No Bodily or Mental Defects
All Muslim theologians agree that Prophets have no bodily or mental defects. As they were extraordinarily attractive in personality and conduct, they were also graceful and charming in outward appearance. They were perfect in bodily structure, handsome, and well-built.
Anas says that God’s Messenger was the most handsome of people. Jabir ibn Samura remarks: “Once during a full moon, we were sitting in the mosque. God’s Messenger came in. I looked first at the shining moon, and then at his face. I swear by God that his face was brighter than the moon.” [1]

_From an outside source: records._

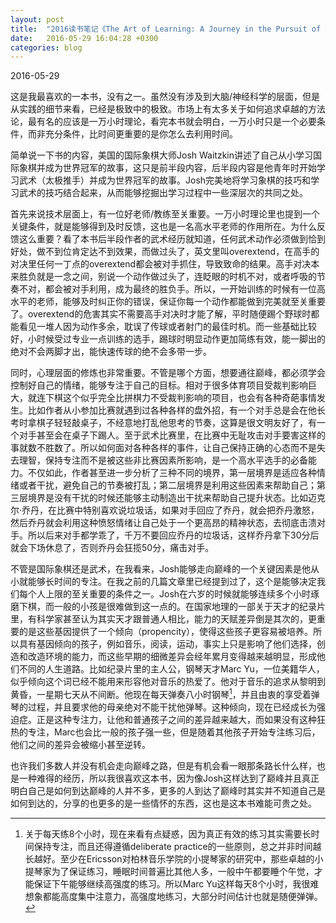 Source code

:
 ```yaml
---
layout: post
title:  "2016读书笔记《The Art of Learning: A Journey in the Pursuit of Excellence》"
date:   2016-05-29 16:04:28 +0300
categories: blog
---
```


2016-05-29

这是我最喜欢的一本书，没有之一。虽然没有涉及到大脑/神经科学的层面，但是从实践的细节来看，已经是极致中的极致。市场上有太多关于如何追求卓越的方法论，最有名的应该是一万小时理论，看完本书就会明白，一万小时只是一个必要条件，而非充分条件，比时间更重要的是你怎么去利用时间。

简单说一下书的内容，美国的国际象棋大师Josh Waitzkin讲述了自己从小学习国际象棋并成为世界冠军的故事，这只是前半段内容，后半段内容是他青年时开始学习武术（太极推手）并成为世界冠军的故事。Josh完美地将学习象棋的技巧和学习武术的技巧结合起来，从而能够挖掘出学习过程中一些深层次的共同之处。

首先来说技术层面上，有一位好老师/教练至关重要。一万小时理论里也提到一个关键条件，就是能够得到及时反馈，这也是一名高水平老师的作用所在。为什么反馈这么重要？看了本书后半段作者的武术经历就知道，任何武术动作必须做到恰到好处，做不到位肯定达不到效果，而做过头了，英文里叫overextend，在高手的对决里任何一丁点的overextend都会被对手抓住，导致致命的结果。高手对决本来胜负就是一念之间，别说一个动作做过头了，连眨眼的时机不对，或者呼吸的节奏不对，都会被对手利用，成为最终的胜负手。所以，一开始训练的时候有一位高水平的老师，能够及时纠正你的错误，保证你每一个动作都能做到完美就至关重要了。overextend的危害其实不需要高手对决时才能了解，平时随便踢个野球时都能看见一堆人因为动作多余，耽误了传球或者射门的最佳时机。而一些基础比较好，小时候受过专业一点训练的选手，踢球时明显动作更加简练有效，能一脚出的绝对不会两脚才出，能快速传球的绝不会多带一步。

同时，心理层面的修炼也非常重要。不管是哪个方面，想要通往巅峰，都必须学会控制好自己的情绪，能够专注于自己的目标。相对于很多体育项目受裁判影响巨大，就连下棋这个似乎完全比拼棋力不受裁判影响的项目，也会有各种奇葩事情发生。比如作者从小参加比赛就遇到过各种各样的盘外招，有一个对手总是会在他长考时拿棋子轻轻敲桌子，不经意地打乱他思考的节奏，这算是很文明友好了，有一个对手甚至会在桌子下踢人。至于武术比赛里，在比赛中无耻攻击对手要害这样的事就数不胜数了。所以如何面对各种各样的事件，让自己保持正确的心态而不是失去理智，保持专注而不是被这些非比赛因素所影响，是一个高水平选手的必备能力。不仅如此，作者甚至进一步分析了三种不同的境界，第一层境界是适应各种情绪或者干扰，避免自己的节奏被打乱；第二层境界是利用这些因素来帮助自己；第三层境界是没有干扰的时候还能够主动制造出干扰来帮助自己提升状态。比如迈克尔·乔丹，在比赛中特别喜欢说垃圾话，如果对手回应了乔丹，就会把乔丹激怒，然后乔丹就会利用这种愤怒情绪让自己处于一个更高昂的精神状态，去彻底击溃对手。所以后来对手都学乖了，千万不要回应乔丹的垃圾话，这样乔丹拿下30分后就会下场休息了，否则乔丹会狂揽50分，痛击对手。

不管是国际象棋还是武术，在我看来，Josh能够走向巅峰的一个关键因素是他从小就能够长时间的专注。在我之前的几篇文章里已经提到过了，这个是能够决定我们每个人上限的至关重要的条件之一。Josh在六岁的时候就能够连续多个小时琢磨下棋，而一般的小孩是很难做到这一点的。在国家地理的一部关于天才的纪录片里，有科学家甚至认为其实天才跟普通人相比，能力的天赋差异倒是其次的，更重要的是这些基因提供了一个倾向（propencity），使得这些孩子更容易被培养。所以具有基因倾向的孩子，例如音乐，阅读，运动，事实上只是影响了他们选择，创造和改造环境的能力，而这些早期的细微差异会经年累月变得越来越明显，形成他们不同的人生道路。比如纪录片里的主人公，钢琴天才Marc Yu，一位美籍华人，似乎倾向这个词已经不能用来形容他对音乐的热爱了。他对于音乐的追求从黎明到黄昏，一星期七天从不间断。他现在每天弹奏八小时钢琴[^1]，并且由衷的享受着弹琴的过程，并且要求他的母亲绝对不能干扰他弹琴。这种倾向，现在已经成长为强迫症。正是这种专注力，让他和普通孩子之间的差异越来越大，而如果没有这种狂热的专注，Marc也会比一般的孩子强一些，但是随着其他孩子开始专注练习后，他们之间的差异会被缩小甚至逆转。

也许我们多数人并没有机会走向巅峰之路，但是有机会看一眼那条路长什么样，也是一种难得的经历，所以我很喜欢这本书，因为像Josh这样达到了巅峰并且真正明白自己是如何到达巅峰的人并不多，更多的人到达了巅峰时其实并不知道自己是如何到达的，分享的也更多的是一些情怀的东西，这也是这本书难能可贵之处。

[^1]:关于每天练8个小时，现在来看有点疑惑，因为真正有效的练习其实需要长时间保持专注，而且还得遵循deliberate practice的一些原则，总之并非时间越长越好。至少在Ericsson对柏林音乐学院的小提琴家的研究中，那些卓越的小提琴家为了保证练习，睡眠时间普遍比其他人多，一般中午都要睡个午觉，才能保证下午能够继续高强度的练习。所以Marc Yu这样每天8个小时，我很难想象都能高度集中注意力，高强度地练习，大部分时间估计也就是随便弹弹。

Prophets must be free from all bodily defects, for their appearance should not repel others. In explaining the Divine wisdom of God’s Messenger living for 63 years, Said Nursi writes:
Believers are religiously obliged to love and respect God’s Messenger to the utmost degree, and follow his every command without feeling any dislike for any aspect of him. For this reason, God did not allow him to live to the troublesome and often humiliating period of old age, and sent him to the “highest abode” when he was 63 years old. This was the average life-span of the members of his community, thus making him the example in this respect also. [2]
Job’s Afflictions
Despite this characteristic being common to all Prophets, false stories about Job and Moses, either borrowed from Israelite sources or misunderstandings of Qur’anic verses, have found their way into Qur’anic commentaries.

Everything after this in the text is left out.